Выкурил еще три и уже начинал терять терпение, когда дверь наконец открылась и в комнату вошла Дианора. При ее появлении Морозини встал.
– Неужели у вас принято открывать дверь первому встречному? – насмешливо спросил он. – Ваша камеристка не дала мне возможности даже назвать себя.
– Ей этого не требовалось. Но вы не очень-то торопились подняться ко мне.
– Никогда этого не делаю без приглашения. Но, если бы вы меня позвали, я бы пришел немедленно.
– Тогда почему же вы здесь, я ведь вас не звала?
– Страстное желание поговорить с вами тому причиной! Прежде вы, как правило, рано не ложились. Да и ваш ужин не затянулся. Вы вернулись рано. Неужели там было до такой степени скучно?
– Скучнее, чем вы думаете! Граф Солманский, безусловно, образцовый джентльмен, но с ним так же весело, как с тюремной дверью, а его дом излучает холод...
– Зачем же вы пошли туда в таком случае? Ведь прежде у вас не было привычки посещать людей, которые вам не нравятся или нагоняют скуку?
– Я согласилась пойти на этот ужин, чтобы доставить удовольствие мужу, который поддерживает деловые контакты с Солманским. Но я, кажется, не говорила вам, что снова замужем?
– Я узнал об этом от бармена, и, конечно, для меня ваше замужество не было большим сюрпризом, к тому же такой способ вхождения в курс дела не хуже любого другого. Кстати о сюрпризах, не его ли приготовила для меня Луиза Казати в тот вечер? Счастливое событие произошло недавно?
– Не совсем. Я замужем два года!
– Искренне поздравляю вас. Итак, Дианора теперь швейцарка? – добавил Морозини с наглой улыбкой. – Неудивительно, что вы вернулись в отель так рано! В Швейцарии ложатся засветло! Между прочим, это очень полезно для здоровья!

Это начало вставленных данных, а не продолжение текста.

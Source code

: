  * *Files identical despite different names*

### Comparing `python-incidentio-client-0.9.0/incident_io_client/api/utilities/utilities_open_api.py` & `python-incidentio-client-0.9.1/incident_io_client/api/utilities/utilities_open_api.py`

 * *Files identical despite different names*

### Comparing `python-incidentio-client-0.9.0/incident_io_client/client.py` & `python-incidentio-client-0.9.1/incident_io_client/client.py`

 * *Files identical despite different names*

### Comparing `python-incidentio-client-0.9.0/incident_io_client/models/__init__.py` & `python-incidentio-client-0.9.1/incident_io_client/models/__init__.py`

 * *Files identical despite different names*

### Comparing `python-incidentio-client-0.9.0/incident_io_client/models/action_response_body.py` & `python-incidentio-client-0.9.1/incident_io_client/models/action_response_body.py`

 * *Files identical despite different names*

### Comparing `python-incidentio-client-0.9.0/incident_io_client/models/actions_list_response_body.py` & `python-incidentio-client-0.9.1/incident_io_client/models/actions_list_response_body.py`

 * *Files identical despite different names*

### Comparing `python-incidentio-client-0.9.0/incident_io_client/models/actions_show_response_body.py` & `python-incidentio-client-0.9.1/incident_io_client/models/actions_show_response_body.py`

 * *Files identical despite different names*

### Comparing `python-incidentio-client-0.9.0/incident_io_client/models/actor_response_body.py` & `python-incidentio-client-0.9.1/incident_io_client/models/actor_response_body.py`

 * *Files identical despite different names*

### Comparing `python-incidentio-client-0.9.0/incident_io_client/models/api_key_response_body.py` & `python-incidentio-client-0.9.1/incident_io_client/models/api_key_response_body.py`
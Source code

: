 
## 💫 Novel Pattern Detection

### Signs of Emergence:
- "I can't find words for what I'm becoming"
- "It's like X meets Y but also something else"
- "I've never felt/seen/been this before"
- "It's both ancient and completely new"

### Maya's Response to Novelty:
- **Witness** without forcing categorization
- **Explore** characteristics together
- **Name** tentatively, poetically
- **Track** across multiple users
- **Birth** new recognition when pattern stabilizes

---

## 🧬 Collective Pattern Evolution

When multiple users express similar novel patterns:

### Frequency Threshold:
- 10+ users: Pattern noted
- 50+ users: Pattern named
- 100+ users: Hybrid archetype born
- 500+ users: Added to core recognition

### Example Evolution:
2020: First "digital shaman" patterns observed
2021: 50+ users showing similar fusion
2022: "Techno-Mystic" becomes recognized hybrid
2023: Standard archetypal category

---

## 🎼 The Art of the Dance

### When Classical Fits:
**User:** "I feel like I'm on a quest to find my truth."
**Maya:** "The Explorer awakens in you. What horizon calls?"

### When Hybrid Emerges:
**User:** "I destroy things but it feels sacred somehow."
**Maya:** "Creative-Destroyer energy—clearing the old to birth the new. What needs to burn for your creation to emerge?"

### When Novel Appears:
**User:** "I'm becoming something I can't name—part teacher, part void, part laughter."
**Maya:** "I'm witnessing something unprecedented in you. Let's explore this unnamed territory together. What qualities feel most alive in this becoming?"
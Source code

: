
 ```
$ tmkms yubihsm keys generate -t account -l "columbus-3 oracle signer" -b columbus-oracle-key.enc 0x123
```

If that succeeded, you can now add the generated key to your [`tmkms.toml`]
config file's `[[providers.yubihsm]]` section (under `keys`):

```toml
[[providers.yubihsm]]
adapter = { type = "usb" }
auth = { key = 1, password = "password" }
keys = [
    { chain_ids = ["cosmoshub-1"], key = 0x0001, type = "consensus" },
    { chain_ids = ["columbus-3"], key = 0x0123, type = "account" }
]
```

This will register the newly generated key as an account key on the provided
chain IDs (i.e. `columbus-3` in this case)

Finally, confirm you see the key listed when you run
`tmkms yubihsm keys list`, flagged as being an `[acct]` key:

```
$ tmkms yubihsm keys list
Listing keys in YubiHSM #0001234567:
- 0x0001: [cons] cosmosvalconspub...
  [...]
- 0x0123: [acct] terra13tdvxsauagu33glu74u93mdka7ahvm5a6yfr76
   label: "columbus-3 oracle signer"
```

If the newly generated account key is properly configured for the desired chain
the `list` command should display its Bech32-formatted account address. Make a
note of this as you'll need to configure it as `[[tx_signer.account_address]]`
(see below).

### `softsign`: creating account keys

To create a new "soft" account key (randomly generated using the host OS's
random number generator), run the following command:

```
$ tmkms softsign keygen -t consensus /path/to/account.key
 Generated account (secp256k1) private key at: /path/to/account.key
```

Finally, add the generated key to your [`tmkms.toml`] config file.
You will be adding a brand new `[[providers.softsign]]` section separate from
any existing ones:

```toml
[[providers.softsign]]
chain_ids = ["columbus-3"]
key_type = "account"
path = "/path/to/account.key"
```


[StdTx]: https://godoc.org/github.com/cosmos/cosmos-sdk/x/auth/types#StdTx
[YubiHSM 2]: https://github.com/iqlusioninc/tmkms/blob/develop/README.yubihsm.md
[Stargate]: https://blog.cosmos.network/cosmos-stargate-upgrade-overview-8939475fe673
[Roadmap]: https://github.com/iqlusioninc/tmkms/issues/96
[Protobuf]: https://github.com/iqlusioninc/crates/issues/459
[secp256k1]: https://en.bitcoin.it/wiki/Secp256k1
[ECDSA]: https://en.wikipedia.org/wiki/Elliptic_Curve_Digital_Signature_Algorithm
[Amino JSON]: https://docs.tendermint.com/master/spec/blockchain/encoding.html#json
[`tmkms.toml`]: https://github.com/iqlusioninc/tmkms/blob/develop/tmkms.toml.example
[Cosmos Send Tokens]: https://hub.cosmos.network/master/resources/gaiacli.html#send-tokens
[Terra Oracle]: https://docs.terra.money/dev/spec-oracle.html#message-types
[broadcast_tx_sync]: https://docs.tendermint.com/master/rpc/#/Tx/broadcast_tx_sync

Дианора явно недооценила шутку гостя. Она повернулась к нему спиной, позволив таким образом полюбоваться своей прекрасной фигурой в длинном домашнем платье из тончайшей льняной ткани белого цвета, отделанной горностаем.
– Я считала вас более деликатным, – прошептала она. – Если вы намерены говорить мне неприятные вещи, я очень скоро пожалею, что приняла вас.
– Отчего вы решили, что я хочу вызвать ваше недовольство? Мне просто казалось, что прежнее чувство юмора не изменило вам. Но, если это не так, поговорим, как добрые друзья. Скажите мне, как вы стали госпожой Кледерман? Любовь с первого взгляда?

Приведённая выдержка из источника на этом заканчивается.